Use of drugs for a standard IVF cycle may require a few more visits to a clinic for testing in the days preceding the egg retrieval, adding to the overall cost.
However, these cost savings are offset by an overall reduced pregnancy rate. The published success rates for minimal-stimulation IVF are significantly lower than the national average for standard IVF. At the 2016 American Society of Reproductive Medicine’s Scientific Congress and Expo, new findings on IVF were presented to show that with an increase in the number of eggs retrieved per cycle, so increased the likelihood of a live birth per embryo transfer.

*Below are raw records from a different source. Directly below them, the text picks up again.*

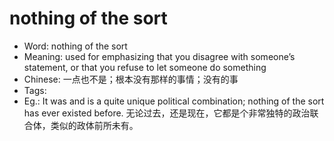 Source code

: # nothing of the sort

- Word: nothing of the sort
- Meaning: used for emphasizing that you disagree with someone’s statement, or that you refuse to let someone do something
- Chinese: 一点也不是；根本没有那样的事情；没有的事
- Tags: 
- Eg.: It was and is a quite unique political combination; nothing of the sort has ever existed before. 无论过去，还是现在，它都是个非常独特的政治联合体，类似的政体前所未有。
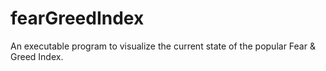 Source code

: # fearGreedIndex
An executable program to visualize the current state of the popular Fear &amp; Greed Index. 
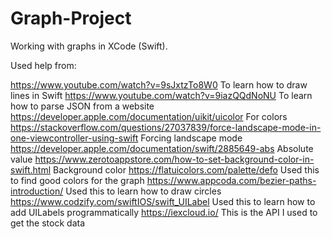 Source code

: # Graph-Project
Working with graphs in XCode (Swift).

Used help from:

https://www.youtube.com/watch?v=9sJxtzTo8W0 To learn how to draw lines in Swift
https://www.youtube.com/watch?v=9iazQQdNoNU To learn how to parse JSON from a website
https://developer.apple.com/documentation/uikit/uicolor For colors
https://stackoverflow.com/questions/27037839/force-landscape-mode-in-one-viewcontroller-using-swift Forcing landscape mode
https://developer.apple.com/documentation/swift/2885649-abs Absolute value
https://www.zerotoappstore.com/how-to-set-background-color-in-swift.html Background color
https://flatuicolors.com/palette/defo Used this to find good colors for the graph
https://www.appcoda.com/bezier-paths-introduction/ Used this to learn how to draw circles
https://www.codzify.com/swiftIOS/swift_UILabel Used this to learn how to add UILabels programmatically
https://iexcloud.io/ This is the API I used to get the stock data
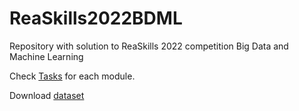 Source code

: # ReaSkills2022BDML
Repository with solution to ReaSkills 2022 competition Big Data and Machine Learning

Check [Tasks](https://github.com/Cooperos/ReaSkills2022BDML/tree/main/tasks) for each module.

Download [dataset](https://drive.google.com/drive/u/0/folders/1TJGu3RsLMRvqXMlz-IoHnBJyLWIkDOPW) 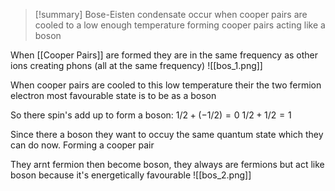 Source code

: 
>[!summary]
Bose-Eisten condensate occur when cooper pairs are cooled to a low enough temperature forming cooper pairs acting like a boson


When [[Cooper Pairs]] are formed they are in the same frequency as other ions creating phons (all at the same frequency)
![[bos_1.png]]

When cooper pairs are cooled to this low temperature their the two fermion electron most favourable state is to be as a boson 

So there spin's add up to form a boson:
$1/2 + (-1/2) = 0$
$1/2 + 1/2 = 1$

Since there a boson they want to occuy the same quantum state which they can do now. Forming a cooper pair

They arnt fermion then become boson, they always are fermions but act like boson because it's energetically favourable
![[bos_2.png]]



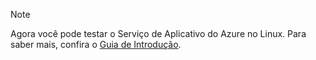 > [!NOTE]
> Agora você pode testar o Serviço de Aplicativo do Azure no Linux. Para saber mais, confira o [Guia de Introdução](../articles/app-service/app-service-linux-readme.md).
> 
> 



<!--HONumber=Nov16_HO2-->


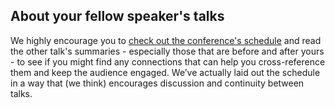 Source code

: ## About your fellow speaker's talks

We highly encourage you to [check out the conference's schedule](https://2017.fullstackfest.com/agenda/) and read the other talk's summaries - especially those that are before and after yours - to see if you might find any connections that can help you cross-reference them and keep the audience engaged. We’ve actually laid out the schedule in a way that (we think) encourages discussion and continuity between talks.
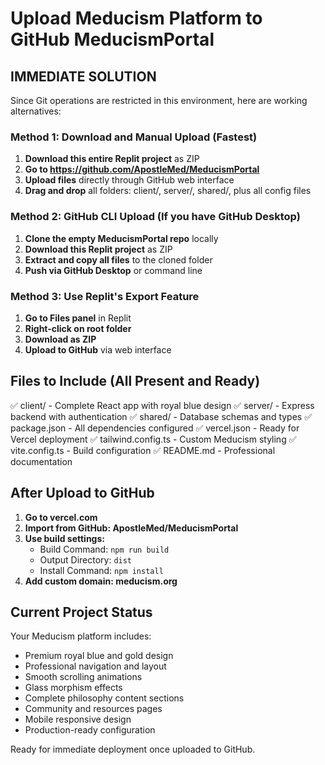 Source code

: # Upload Meducism Platform to GitHub MeducismPortal

## IMMEDIATE SOLUTION
Since Git operations are restricted in this environment, here are working alternatives:

### Method 1: Download and Manual Upload (Fastest)
1. **Download this entire Replit project** as ZIP
2. **Go to https://github.com/ApostleMed/MeducismPortal**
3. **Upload files** directly through GitHub web interface
4. **Drag and drop** all folders: client/, server/, shared/, plus all config files

### Method 2: GitHub CLI Upload (If you have GitHub Desktop)
1. **Clone the empty MeducismPortal repo** locally
2. **Download this Replit project** as ZIP
3. **Extract and copy all files** to the cloned folder  
4. **Push via GitHub Desktop** or command line

### Method 3: Use Replit's Export Feature
1. **Go to Files panel** in Replit
2. **Right-click on root folder** 
3. **Download as ZIP**
4. **Upload to GitHub** via web interface

## Files to Include (All Present and Ready)
✅ client/ - Complete React app with royal blue design
✅ server/ - Express backend with authentication
✅ shared/ - Database schemas and types
✅ package.json - All dependencies configured
✅ vercel.json - Ready for Vercel deployment
✅ tailwind.config.ts - Custom Meducism styling
✅ vite.config.ts - Build configuration
✅ README.md - Professional documentation

## After Upload to GitHub
1. **Go to vercel.com**
2. **Import from GitHub: ApostleMed/MeducismPortal**
3. **Use build settings:**
   - Build Command: `npm run build`
   - Output Directory: `dist`
   - Install Command: `npm install`
4. **Add custom domain: meducism.org**

## Current Project Status
Your Meducism platform includes:
- Premium royal blue and gold design
- Professional navigation and layout
- Smooth scrolling animations
- Glass morphism effects
- Complete philosophy content sections
- Community and resources pages
- Mobile responsive design
- Production-ready configuration

Ready for immediate deployment once uploaded to GitHub. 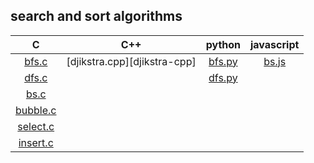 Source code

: ## search and sort algorithms


|           C          |              C++             |      python      |   javascript   |
|:--------------------:|:----------------------------:|:----------------:|:--------------:|
|    [bfs.c][bfs-c]    | [djikstra.cpp][djikstra-cpp] | [bfs.py][bfs-py] | [bs.js][bs-js] |
|    [dfs.c][dfs-c]    |                              | [dfs.py][dfs-py] |                |
|     [bs.c][bs-c]     |                              |                  |                |
| [bubble.c][bubble-c] |                              |                  |                |
| [select.c][select-c] |                              |                  |                |
| [insert.c][insert-c] |                              |                  |                |

[bfs-c]:	 C/bfs.c
[dfs-c]:	 C/dfs.c
[bs-c]:		 C/bs.c
[bubble-c]:	 C/bubble.c
[select-c]:	 C/select.c
[insert-c]:	 C/insert.c
[bfs-py]:	 python/bfs.py
[dfs-py]:	 python/dfs.py
[bs-js]:	 javascript/bs.js

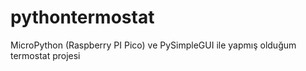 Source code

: # pythontermostat
MicroPython (Raspberry PI Pico) ve PySimpleGUI ile yapmış olduğum termostat projesi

Because of mini-IVF’s significantly lower success rate, albeit at a lower cost, we recommend standard IVF. Even though standard IVF may be more expensive than mini-IVF, the ultimate cost per baby is significantly lower, and the average time to achieve that pregnancy is shorter when using standard IVF.
Why the need for multiple eggs?
Unfortunately, not all eggs are created equal. On average, it takes fertile couples up to five cycles to get pregnant. That is because in these couples, only 1 out of 5 eggs are of baby-making potential.
When performing IVF, we expect to see the same ratio of only 1 of 5 eggs to be viable. For that reason, we attempt to extract at least 10 eggs to end up with the potential of two viable embryos.
In reproductively older women (over 34 years of age), more than 10 eggs may be needed to produce two viable embryos. With more eggs, we expect more viable embryos and therefore, a higher chance of having a baby.
When undergoing mini- or natural IVF, even one viable embryo is not produced for all patients, with the majority of patients (less than 60 percent) not having any viable embryos.
Why mini-IVF may be more expensive?
Many programs touting low cost IVF also often cut costs (beyond the use of injectable drugs) by skipping a full workup of the patient and might miss other medical conditions that would jeopardize the patient’s chance of getting pregnant.
Indeed, there are fewer upfront costs when opting for the mini-IVF cycle. But when taking into consideration the lower chances of creating a viable embryo per cycle, the potential of not having the most fertile endometrial lining for implantation, and the choice to perform less testing to identify underlying reasons for infertility, the mathematics of cost change. It is clear that the cost per baby may be much higher and the time to achieve that pregnancy may be significantly longer going this route, than the modestly more expensive standard IVF option.
Ultimately it is up to the couple to decide what the most advantageous route of infertility treatment is for them. We do not believe that natural cycle IVF and mini-IVF are the best options available to our patients if they want to get pregnant as soon as possible.
Undergoing standard IVF frequently produces additional healthy embryos to be used for a second attempt or for a second baby at a fraction of the cost of another standard IVF cycle or even a mini-IVF cycle. Mini-IVF almost never provides a second chance or a sibling from the same treatment attempt.